[Saved entries]

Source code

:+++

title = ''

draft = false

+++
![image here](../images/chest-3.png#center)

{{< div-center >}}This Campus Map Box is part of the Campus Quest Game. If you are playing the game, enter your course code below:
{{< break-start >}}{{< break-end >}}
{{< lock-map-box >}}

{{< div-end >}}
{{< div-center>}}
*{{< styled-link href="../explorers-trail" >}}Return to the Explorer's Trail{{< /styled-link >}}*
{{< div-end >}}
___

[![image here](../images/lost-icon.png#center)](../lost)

- ABOUT THIS EXERCISE: Starting at the top of the records, copy every line exactly.

- ANSWER TO THIS PROBLEM:
Source code

:+++

title = ''

draft = false

+++
![image here](../images/chest-3.png#center)

{{< div-center >}}This Campus Map Box is part of the Campus Quest Game. If you are playing the game, enter your course code below:
{{< break-start >}}{{< break-end >}}
{{< lock-map-box >}}

{{< div-end >}}
{{< div-center>}}
*{{< styled-link href="../explorers-trail" >}}Return to the Explorer's Trail{{< /styled-link >}}*
{{< div-end >}}
___

[![image here](../images/lost-icon.png#center)](../lost)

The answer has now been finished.